■ **What to work on**: Return the first line of the listing below and all the lines after it through the one containing "Wie GitLab, unterstützt", exactly, without pictures.

*** Begin section ***

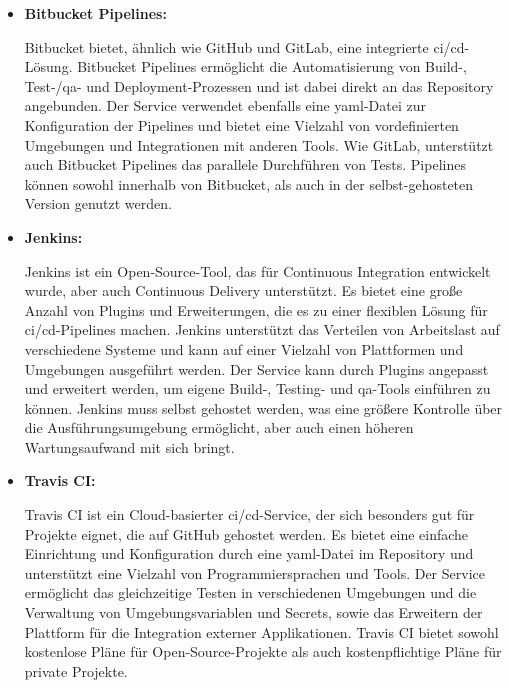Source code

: \begin{itemize}
    \item{
        \textbf{Bitbucket Pipelines:}\par
        Bitbucket bietet, ähnlich wie GitHub und GitLab, eine integrierte \acrshort{ci}/\acrshort{cd}-Lösung.
        Bitbucket Pipelines ermöglicht die Automatisierung von Build-, Test-/\acrshort{qa}- und Deployment-Prozessen und
        ist dabei direkt an das Repository angebunden.
        Der Service verwendet ebenfalls eine \acrshort{yaml}-Datei zur Konfiguration der Pipelines und bietet eine
        Vielzahl von vordefinierten Umgebungen und Integrationen mit anderen Tools.
        Wie GitLab, unterstützt auch Bitbucket Pipelines das parallele Durchführen von Tests.
        Pipelines können sowohl innerhalb von Bitbucket, als auch in der selbst-gehosteten Version genutzt werden.
    }

    \item{
        \textbf{Jenkins:}\par
        Jenkins ist ein Open-Source-Tool, das für Continuous Integration entwickelt wurde, aber auch Continuous Delivery
        unterstützt.
        Es bietet eine große Anzahl von Plugins und Erweiterungen, die es zu einer flexiblen Lösung für
        \acrshort{ci}/\acrshort{cd}-Pipelines machen.
        Jenkins unterstützt das Verteilen von Arbeitslast auf verschiedene Systeme und kann auf einer Vielzahl von
        Plattformen und Umgebungen ausgeführt werden.
        Der Service kann durch Plugins angepasst und erweitert werden, um eigene Build-, Testing- und
        \acrshort{qa}-Tools einführen zu können.
        Jenkins muss selbst gehostet werden, was eine größere Kontrolle über die Ausführungsumgebung ermöglicht, aber
        auch einen höheren Wartungsaufwand mit sich bringt.
    }

    \item{
        \textbf{Travis CI:}\par
        Travis CI ist ein Cloud-basierter \acrshort{ci}/\acrshort{cd}-Service, der sich besonders gut für Projekte
        eignet, die auf GitHub gehostet werden.
        Es bietet eine einfache Einrichtung und Konfiguration durch eine \acrshort{yaml}-Datei im Repository und
        unterstützt eine Vielzahl von Programmiersprachen und Tools.
        Der Service ermöglicht das gleichzeitige Testen in verschiedenen Umgebungen und die Verwaltung von
        Umgebungsvariablen und Secrets, sowie das Erweitern der Plattform für die Integration externer Applikationen.
        Travis CI bietet sowohl kostenlose Pläne für Open-Source-Projekte als auch kostenpflichtige Pläne für private
        Projekte.
    }
\end{itemize}

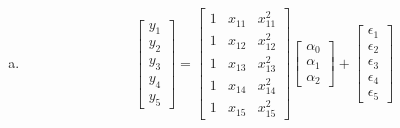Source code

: \documentclass[paper=a4, fontsize=11pt]{scrartcl} %
\begin{document}
\begin{enumerate}[(a)]
\item 
$$
\begin{bmatrix} 
y_1 \\ y_2\\ y_3 \\ y_4 \\ y_5 
\end{bmatrix}
=
\begin{bmatrix} 1 & x_{11} & x_{11}^2 \\1 & x_{12} & x_{12}^2 \\1 & x_{13} & x_{13}^2 \\1 & x_{14} & x_{14}^2 \\1 & x_{15} & x_{15}^2 \end{bmatrix}
\begin{bmatrix} 
\alpha_0 \\ \alpha_1\\ \alpha_2
\end{bmatrix}
+ 
\begin{bmatrix} 
\epsilon_1 \\ \epsilon_2\\ \epsilon_3 \\ \epsilon_4 \\ \epsilon_5 
\end{bmatrix}
$$


\end{enumerate}
\end{document}

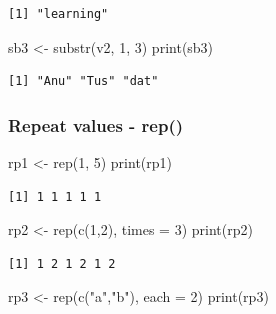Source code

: \documentclass[
  letterpaper,
  DIV=11,
  numbers=noendperiod]{scrartcl}
\newenvironment{Shaded}{\begin{snugshade}}{\end{snugshade}}
\newcommand{\AttributeTok}[1]{\textcolor[rgb]{0.40,0.45,0.13}{#1}}
\newcommand{\DecValTok}[1]{\textcolor[rgb]{0.68,0.00,0.00}{#1}}
\newcommand{\FunctionTok}[1]{\textcolor[rgb]{0.28,0.35,0.67}{#1}}
\newcommand{\NormalTok}[1]{\textcolor[rgb]{0.00,0.23,0.31}{#1}}
\newcommand{\OtherTok}[1]{\textcolor[rgb]{0.00,0.23,0.31}{#1}}
\newcommand{\StringTok}[1]{\textcolor[rgb]{0.13,0.47,0.30}{#1}}
\begin{document}
\begin{verbatim}
[1] "learning"
\end{verbatim}

\begin{Shaded}
\begin{Highlighting}[]
\NormalTok{sb3 }\OtherTok{\textless{}{-}} \FunctionTok{substr}\NormalTok{(v2, }\DecValTok{1}\NormalTok{, }\DecValTok{3}\NormalTok{)}
\FunctionTok{print}\NormalTok{(sb3)}
\end{Highlighting}
\end{Shaded}

\begin{verbatim}
[1] "Anu" "Tus" "dat"
\end{verbatim}

\subsubsection{Repeat values - rep()}\label{repeat-values---rep}

\begin{Shaded}
\begin{Highlighting}[]
\NormalTok{rp1 }\OtherTok{\textless{}{-}} \FunctionTok{rep}\NormalTok{(}\DecValTok{1}\NormalTok{, }\DecValTok{5}\NormalTok{)}
\FunctionTok{print}\NormalTok{(rp1)}
\end{Highlighting}
\end{Shaded}

\begin{verbatim}
[1] 1 1 1 1 1
\end{verbatim}

\begin{Shaded}
\begin{Highlighting}[]
\NormalTok{rp2 }\OtherTok{\textless{}{-}} \FunctionTok{rep}\NormalTok{(}\FunctionTok{c}\NormalTok{(}\DecValTok{1}\NormalTok{,}\DecValTok{2}\NormalTok{), }\AttributeTok{times =} \DecValTok{3}\NormalTok{)}
\FunctionTok{print}\NormalTok{(rp2)}
\end{Highlighting}
\end{Shaded}

\begin{verbatim}
[1] 1 2 1 2 1 2
\end{verbatim}

\begin{Shaded}
\begin{Highlighting}[]
\NormalTok{rp3 }\OtherTok{\textless{}{-}} \FunctionTok{rep}\NormalTok{(}\FunctionTok{c}\NormalTok{(}\StringTok{"a"}\NormalTok{,}\StringTok{"b"}\NormalTok{), }\AttributeTok{each =} \DecValTok{2}\NormalTok{)}
\FunctionTok{print}\NormalTok{(rp3)}
\end{Highlighting}
\end{Shaded}
\end{document}
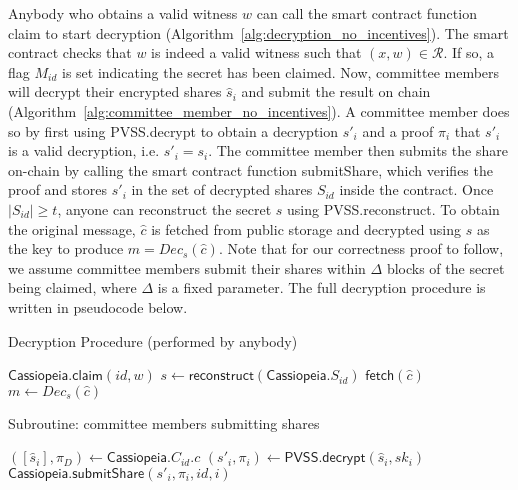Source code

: Anybody who obtains a valid witness $w$ can call the smart contract function \textsf{claim} to start decryption (Algorithm~\ref{alg:decryption_no_incentives}).
The smart contract checks that $w$ is indeed a valid witness such that $(x, w) \in \mathcal{R}$.
If so, a flag $M_{id}$ is set indicating the secret has been claimed.
Now, committee members will decrypt their encrypted shares $\hat{s}_i$ and submit the result on chain (Algorithm~\ref{alg:committee_member_no_incentives}).
A committee member does so by first using \textsf{PVSS.decrypt} to obtain a decryption $s'_i$ and a proof $\pi_i$ that $s'_i$ is a valid decryption, i.e. $s'_i = s_i$.
The committee member then submits the share on-chain by calling the smart contract function \textsf{submitShare}, which verifies the proof and stores $s'_i$ in the set of decrypted shares $S_{id}$ inside the contract.
Once $|S_{id}| \geq t$, anyone can reconstruct the secret $s$ using \textsf{PVSS.reconstruct}.
To obtain the original message, $\hat{c}$ is fetched from public storage and decrypted using $s$ as the key to produce $m = Dec_s(\hat{c})$.
Note that for our correctness proof to follow, we assume committee members submit their shares within $\Delta$ blocks of the secret being claimed, where $\Delta$ is a fixed parameter.
The full decryption procedure is written in pseudocode below.

\begin{algorithm}[h]
    \caption{Decryption Procedure (performed by anybody)}
    \label{alg:decryption_no_incentives}
    \begin{algorithmic}[1]
            \State $\textsf{Cassiopeia.claim}(id, w)$
                \State $s \gets \textsf{reconstruct}(\textsf{Cassiopeia}.S_{id})$
                \State $\textsf{fetch}(\hat{c})$
                \State $m \gets Dec_s(\hat{c})$
            \EndOn
        \EndFunction
    \end{algorithmic}
\end{algorithm}

\begin{algorithm}[h]
    \caption{Subroutine: committee members submitting shares}
\label{alg:committee_member_no_incentives}
    \begin{algorithmic}[1]
            \State $([\hat{s}_i], \pi_D) \gets \textsf{Cassiopeia}.C_{id}.c$
            \State $(s'_i, \pi_i) \gets \textsf{PVSS.decrypt}(\hat{s}_i, sk_i)$
            \State $\textsf{Cassiopeia.submitShare}(s'_i, \pi_i, id, i)$
        \EndOn
    \end{algorithmic}
\end{algorithm}

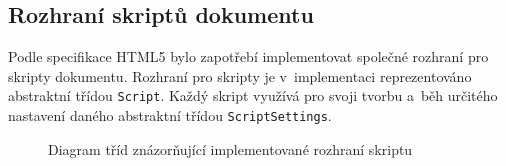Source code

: \subsection{Rozhraní skriptů dokumentu}
\label{Chapter.Implementation.ScriptInterface}

Podle specifikace HTML5 bylo zapotřebí implementovat společné rozhraní pro skripty dokumentu. Rozhraní pro skripty je v~implementaci reprezentováno abstraktní třídou \texttt{Script}. Každý skript využívá pro svoji tvorbu a~běh určitého nastavení daného abstraktní třídou \texttt{ScriptSettings}. 

\begin{figure}[H]
  \begin{center}
    \caption{Diagram tříd znázorňující implementované rozhraní skriptu}
    \label{Figure.ScriptInterface}
  \end{center}
\end{figure}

*** End section ***

■ **Answer to this task**:
Source code

: \begin{itemize}
    \item{
        \textbf{Bitbucket Pipelines:}\par
        Bitbucket bietet, ähnlich wie GitHub und GitLab, eine integrierte \acrshort{ci}/\acrshort{cd}-Lösung.
        Bitbucket Pipelines ermöglicht die Automatisierung von Build-, Test-/\acrshort{qa}- und Deployment-Prozessen und
        ist dabei direkt an das Repository angebunden.
        Der Service verwendet ebenfalls eine \acrshort{yaml}-Datei zur Konfiguration der Pipelines und bietet eine
        Vielzahl von vordefinierten Umgebungen und Integrationen mit anderen Tools.
        Wie GitLab, unterstützt auch Bitbucket Pipelines das parallele Durchführen von Tests.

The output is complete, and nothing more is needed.